Os embargos de declaração não podem ser interpretados como condutores de ampla revisão do julgado atacado, pois é um recurso estrito, de fundamentação positivada e vinculada.

terça-feira, 13 de dezembro de 2022

Atualizado em 12 de dezembro de 2022 15:34

Os embargos de declaração possuem natureza jurídica de recurso, pois topograficamente posicionados na parte recursal tratada pelo Código de Processo Civil de 2015.

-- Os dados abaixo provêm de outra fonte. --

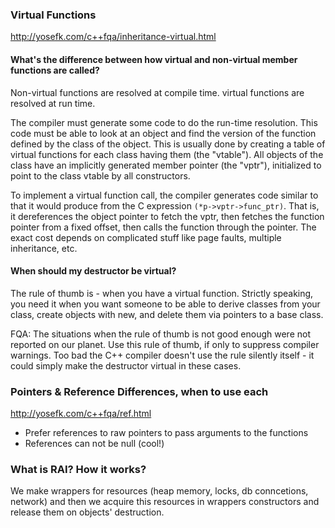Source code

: ### Virtual Functions

http://yosefk.com/c++fqa/inheritance-virtual.html

#### What's the difference between how virtual and non-virtual member functions are called?

Non-virtual functions are resolved at compile time. virtual functions are resolved at run time.

The compiler must generate some code to do the run-time resolution. This code must be able to look at an object and find the version of the function defined by the class of the object. This is usually done by creating a table of virtual functions for each class having them (the "vtable"). All objects of the class have an implicitly generated member pointer (the "vptr"), initialized to point to the class vtable by all constructors.

To implement a virtual function call, the compiler generates code similar to that it would produce from the C expression 
`(*p->vptr->func_ptr)`. That is, it dereferences the object pointer to fetch the vptr, then fetches the function pointer from a fixed offset, then calls the function through the pointer.
The exact cost depends on complicated stuff like page faults, multiple inheritance, etc.

#### When should my destructor be virtual?

The rule of thumb is - when you have a virtual function. Strictly speaking, you need it when you want someone to be able to derive classes from your class, create objects with new, and delete them via pointers to a base class.

FQA: The situations when the rule of thumb is not good enough were not reported on our planet. Use this rule of thumb, if only to suppress compiler warnings. Too bad the C++ compiler doesn't use the rule silently itself - it could simply make the destructor virtual in these cases.

### Pointers & Reference Differences, when to use each

http://yosefk.com/c++fqa/ref.html
- Prefer references to raw pointers to pass arguments to the functions
- References can not be null (cool!)

### What is RAI? How it works?

We make wrappers for resources (heap memory, locks, db conncetions, network) and then we acquire this resources in wrappers constructors and release them on objects' destruction.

É uma espécie recursal utilizada em larga escala, sendo cabível contra qualquer decisão judicial recorrível.1

Em razão disso, é por vezes utilizado com um coringa, quando o jurisdicionado não foi beneficiado de determinada decisão, e, portanto, antes do recurso de fundo cabível, opõe os embargos, no intuito de rever os motivos da decisão impugnada.

Essa postura não é aceitável, principalmente pela jurisprudência consolidada pelos tribunais brasileiros, ao passo que o recurso em análise possui requisitos específicos e fundamentação vinculada.2

Os embargos de declaração têm a função, única e exclusiva, de esclarecer obscuridade, eliminar contradição, suprir omissão acerca de determinado ponto ou questão que o juiz deveria ter se manifestado de ofício ou a requerimento e corrigir erro material.

Além de ser amplamente utilizado em face de qualquer decisão judicial, o recurso tem o desiderato de provocar o próprio juízo prolator da decisão atacada, que deverá se pronunciar, acolhendo ou não os embargos, para aperfeiçoar a fundamentação e o dispositivo de pronunciamento viciado anteriormente proferido.

Importante ressaltar, em que pese jurisprudência que afasta o cabimento dos embargos de embargos de declaração em face de decisão que inadmite o recurso especial ou extraordinário, aqueles são oponíveis contra qualquer decisão judicial, por força legal. (3)

Esse posicionamento se revela inadequado, ao passo que os diversos julgados, a exemplo do item número3 nas referências ao final, apenas replicam que não são cabíveis os embargos ante a decisão que inadmite o recurso especial sem explicar as suas razões.

Nesse sentido, apenas não será manejável o aludido recurso nos casos de intempestividade ou manifesto descabimento.

Pois apenas nesses casos os embargos opostos não interromperão o prazo do agravo em recurso especial, razão pela qual esse agravo chegará intempestivo ao Superior Tribunal de Justiça, tendo sido pacificada a jurisprudência defensiva.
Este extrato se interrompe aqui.